■ Task description: The expected answer is the set of lines in the data below between the line holding "- 📝 **Blog**: [dbmcco.github.io](https://dbmcco.github.io)" and the line holding "- 🏢 **Company**: Legacy Data Access (LDA)", inclusive, written out exactly.
================================
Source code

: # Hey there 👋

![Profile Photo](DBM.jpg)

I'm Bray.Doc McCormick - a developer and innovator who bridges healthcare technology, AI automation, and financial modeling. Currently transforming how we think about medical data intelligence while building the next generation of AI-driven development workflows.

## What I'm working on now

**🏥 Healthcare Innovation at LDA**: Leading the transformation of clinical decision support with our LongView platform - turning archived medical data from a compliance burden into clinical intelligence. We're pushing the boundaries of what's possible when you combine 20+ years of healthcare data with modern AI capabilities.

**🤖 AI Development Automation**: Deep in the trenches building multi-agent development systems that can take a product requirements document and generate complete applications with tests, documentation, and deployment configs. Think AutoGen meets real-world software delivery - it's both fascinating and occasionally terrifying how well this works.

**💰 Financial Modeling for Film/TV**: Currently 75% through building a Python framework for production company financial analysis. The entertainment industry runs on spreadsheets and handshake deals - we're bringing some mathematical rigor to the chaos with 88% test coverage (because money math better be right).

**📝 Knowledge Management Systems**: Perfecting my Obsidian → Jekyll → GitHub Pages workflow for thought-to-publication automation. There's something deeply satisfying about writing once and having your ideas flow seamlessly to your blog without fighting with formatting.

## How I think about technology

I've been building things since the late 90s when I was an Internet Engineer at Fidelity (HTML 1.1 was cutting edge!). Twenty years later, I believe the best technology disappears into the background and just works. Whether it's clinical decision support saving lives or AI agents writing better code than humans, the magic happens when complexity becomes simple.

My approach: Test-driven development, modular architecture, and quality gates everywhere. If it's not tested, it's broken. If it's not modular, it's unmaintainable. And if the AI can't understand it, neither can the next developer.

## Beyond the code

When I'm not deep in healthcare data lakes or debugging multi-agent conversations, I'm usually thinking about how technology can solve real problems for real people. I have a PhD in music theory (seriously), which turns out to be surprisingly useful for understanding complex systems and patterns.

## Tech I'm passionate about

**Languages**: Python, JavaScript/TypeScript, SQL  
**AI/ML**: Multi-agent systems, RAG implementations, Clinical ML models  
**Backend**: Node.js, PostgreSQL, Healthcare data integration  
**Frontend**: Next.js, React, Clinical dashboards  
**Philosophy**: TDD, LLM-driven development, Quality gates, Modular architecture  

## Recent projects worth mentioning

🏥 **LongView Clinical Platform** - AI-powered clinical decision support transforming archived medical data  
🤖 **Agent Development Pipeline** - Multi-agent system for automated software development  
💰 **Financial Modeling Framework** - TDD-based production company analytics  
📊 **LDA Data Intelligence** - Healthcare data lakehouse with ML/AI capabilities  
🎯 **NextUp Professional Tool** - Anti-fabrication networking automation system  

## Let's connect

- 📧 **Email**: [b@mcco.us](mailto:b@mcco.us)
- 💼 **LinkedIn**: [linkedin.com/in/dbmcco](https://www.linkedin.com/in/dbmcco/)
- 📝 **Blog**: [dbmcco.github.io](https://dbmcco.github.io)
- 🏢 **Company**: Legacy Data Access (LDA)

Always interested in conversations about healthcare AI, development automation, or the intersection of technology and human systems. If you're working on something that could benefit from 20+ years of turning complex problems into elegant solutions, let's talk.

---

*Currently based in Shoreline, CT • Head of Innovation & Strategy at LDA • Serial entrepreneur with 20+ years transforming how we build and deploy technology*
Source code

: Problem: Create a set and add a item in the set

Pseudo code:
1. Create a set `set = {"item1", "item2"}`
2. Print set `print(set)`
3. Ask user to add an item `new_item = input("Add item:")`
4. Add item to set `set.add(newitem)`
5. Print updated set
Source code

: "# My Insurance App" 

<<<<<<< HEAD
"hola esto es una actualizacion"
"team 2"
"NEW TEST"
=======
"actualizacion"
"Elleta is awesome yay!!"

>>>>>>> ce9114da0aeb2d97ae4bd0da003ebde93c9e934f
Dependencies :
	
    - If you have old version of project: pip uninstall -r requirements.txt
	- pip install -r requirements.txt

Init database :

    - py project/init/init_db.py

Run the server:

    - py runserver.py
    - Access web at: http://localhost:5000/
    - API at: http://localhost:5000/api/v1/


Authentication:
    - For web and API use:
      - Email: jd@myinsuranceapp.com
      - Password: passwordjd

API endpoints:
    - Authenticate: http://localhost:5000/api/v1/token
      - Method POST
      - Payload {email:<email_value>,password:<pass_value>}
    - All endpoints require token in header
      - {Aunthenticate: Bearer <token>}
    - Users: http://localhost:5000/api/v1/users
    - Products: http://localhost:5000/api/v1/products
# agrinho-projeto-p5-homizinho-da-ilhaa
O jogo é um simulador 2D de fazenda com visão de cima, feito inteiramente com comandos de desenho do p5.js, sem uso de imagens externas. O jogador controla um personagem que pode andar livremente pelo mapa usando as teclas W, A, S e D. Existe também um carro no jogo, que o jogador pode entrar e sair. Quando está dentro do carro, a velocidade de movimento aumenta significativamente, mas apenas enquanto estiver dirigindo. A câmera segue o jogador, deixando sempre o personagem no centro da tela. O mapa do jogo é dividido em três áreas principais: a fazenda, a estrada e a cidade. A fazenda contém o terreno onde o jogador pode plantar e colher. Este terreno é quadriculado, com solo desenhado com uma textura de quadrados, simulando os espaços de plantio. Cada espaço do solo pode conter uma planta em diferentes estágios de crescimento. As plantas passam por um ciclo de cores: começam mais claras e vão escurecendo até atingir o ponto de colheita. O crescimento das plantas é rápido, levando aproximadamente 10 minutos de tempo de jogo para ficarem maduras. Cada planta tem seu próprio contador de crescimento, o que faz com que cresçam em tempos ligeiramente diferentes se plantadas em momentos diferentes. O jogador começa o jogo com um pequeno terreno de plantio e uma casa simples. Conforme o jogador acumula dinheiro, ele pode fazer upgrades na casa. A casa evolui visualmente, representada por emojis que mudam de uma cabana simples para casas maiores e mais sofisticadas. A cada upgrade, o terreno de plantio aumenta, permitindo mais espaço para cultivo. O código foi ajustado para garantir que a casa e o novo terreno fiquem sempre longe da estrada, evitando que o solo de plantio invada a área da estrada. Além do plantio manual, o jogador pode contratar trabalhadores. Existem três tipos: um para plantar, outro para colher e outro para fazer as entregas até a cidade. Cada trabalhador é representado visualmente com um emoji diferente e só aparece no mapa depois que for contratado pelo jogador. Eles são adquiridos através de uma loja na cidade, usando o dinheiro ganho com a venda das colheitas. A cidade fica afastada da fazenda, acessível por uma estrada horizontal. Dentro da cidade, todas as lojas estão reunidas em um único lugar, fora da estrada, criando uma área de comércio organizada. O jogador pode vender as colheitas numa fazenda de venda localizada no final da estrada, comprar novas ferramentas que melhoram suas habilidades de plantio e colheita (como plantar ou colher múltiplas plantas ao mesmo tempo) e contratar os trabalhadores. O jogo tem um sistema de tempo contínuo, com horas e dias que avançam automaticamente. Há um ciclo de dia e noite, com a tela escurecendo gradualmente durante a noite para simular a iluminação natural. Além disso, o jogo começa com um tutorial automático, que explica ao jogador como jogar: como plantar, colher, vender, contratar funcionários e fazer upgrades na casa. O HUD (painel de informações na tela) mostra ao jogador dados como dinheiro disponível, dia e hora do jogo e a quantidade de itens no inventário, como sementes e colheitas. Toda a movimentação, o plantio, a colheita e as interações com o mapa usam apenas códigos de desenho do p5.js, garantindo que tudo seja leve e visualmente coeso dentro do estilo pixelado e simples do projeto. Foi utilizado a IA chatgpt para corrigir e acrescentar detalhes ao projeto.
================================
■ Result of the exercise:
- 📝 **Blog**: [dbmcco.github.io](https://dbmcco.github.io)
- 🏢 **Company**: Legacy Data Access (LDA)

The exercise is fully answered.